[Python-Dev] Windows/Cygwin/MacOSX import (was RE: python-dev summary, 2001-02-01 - 2001-02-15)
Tim Peters
tim.one@home.com
Fri, 16 Feb 2001 03:05:10 -0500
[Michael Hudson]
> ...
> * Imports on case-insensitive file systems *
>
> There was quite some discussion about how to handle imports on a
> case-insensitive file system (eg. on Windows). I didn't follow the
> details, but Tim Peters is on the case (sorry), so I'm confident it
> will get sorted out.
You can be sure the whitespace will be consistent, anyway <wink>.
OK, this one sucks. It should really have gotten a PEP, but it cropped up
too late in the release cycle and it can't be delayed (see below).
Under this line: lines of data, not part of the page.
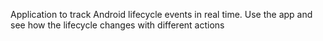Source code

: Application to track Android lifecycle events in real time. Use the app and see how the lifecycle changes with different actions
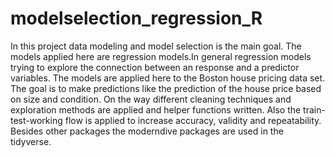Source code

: # modelselection_regression_R

In this project data modeling and model selection is the main goal. The models applied here are regression models.In general regression models trying to explore the connection between an response and a predictor variables. The models are applied here to the Boston house pricing data set. The goal is to make predictions like the prediction of the house price based on size and condition. On the way different cleaning techniques and exploration methods are applied and helper functions written. Also the train-test-working flow is applied to increase accuracy, validity and repeatability. Besides other packages the moderndive packages are used in the tidyverse.
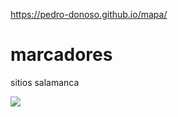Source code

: https://pedro-donoso.github.io/mapa/

# marcadores

sitios salamanca

![](https://user-images.githubusercontent.com/68760595/128253037-9465381b-9f46-4079-9c4b-3730502fb9fc.PNG)
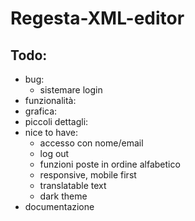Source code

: # Regesta-XML-editor

## Todo:

- bug:
  - sistemare login
- funzionalità:
- grafica:
- piccoli dettagli:
- nice to have:
  - accesso con nome/email
  - log out
  - funzioni poste in ordine alfabetico
  - responsive, mobile first
  - translatable text
  - dark theme
- documentazione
Here's the scoop: file systems vary across platforms in whether or not they
preserve the case of filenames, and in whether or not the platform C library
file-opening functions do or don't insist on case-sensitive matches:
case-preserving case-destroying
+-------------------+------------------+
case-sensitive | most Unix flavors | brrrrrrrrrr |
+-------------------+------------------+
case-insensitive | Windows | some unfortunate |
| MacOSX HFS+ | network schemes |
| Cygwin | |
+-------------------+------------------+
In the upper left box, if you create "fiLe" it's stored as "fiLe", and only
open("fiLe") will open it (open("file") will not, nor will the 14 other
variations on that theme).
In the lower right box, if you create "fiLe", there's no telling what it's
stored as-- but most likely as "FILE" --and any of the 16 obvious variations
on open("FilE") will open it.
The lower left box is a mix: creating "fiLe" stores "fiLe" in the platform
directory, but you don't have to match case when opening it; any of the 16
obvious variations on open("FILe") work.
NONE OF THAT IS CHANGING! Python will continue to follow platform
conventions wrt whether case is preserved when creating a file, and wrt
whether open() requires a case-sensitive match. In practice, you should
always code as if matches were case-sensitive, else your program won't be
portable. But then you should also always open binary files with the "b"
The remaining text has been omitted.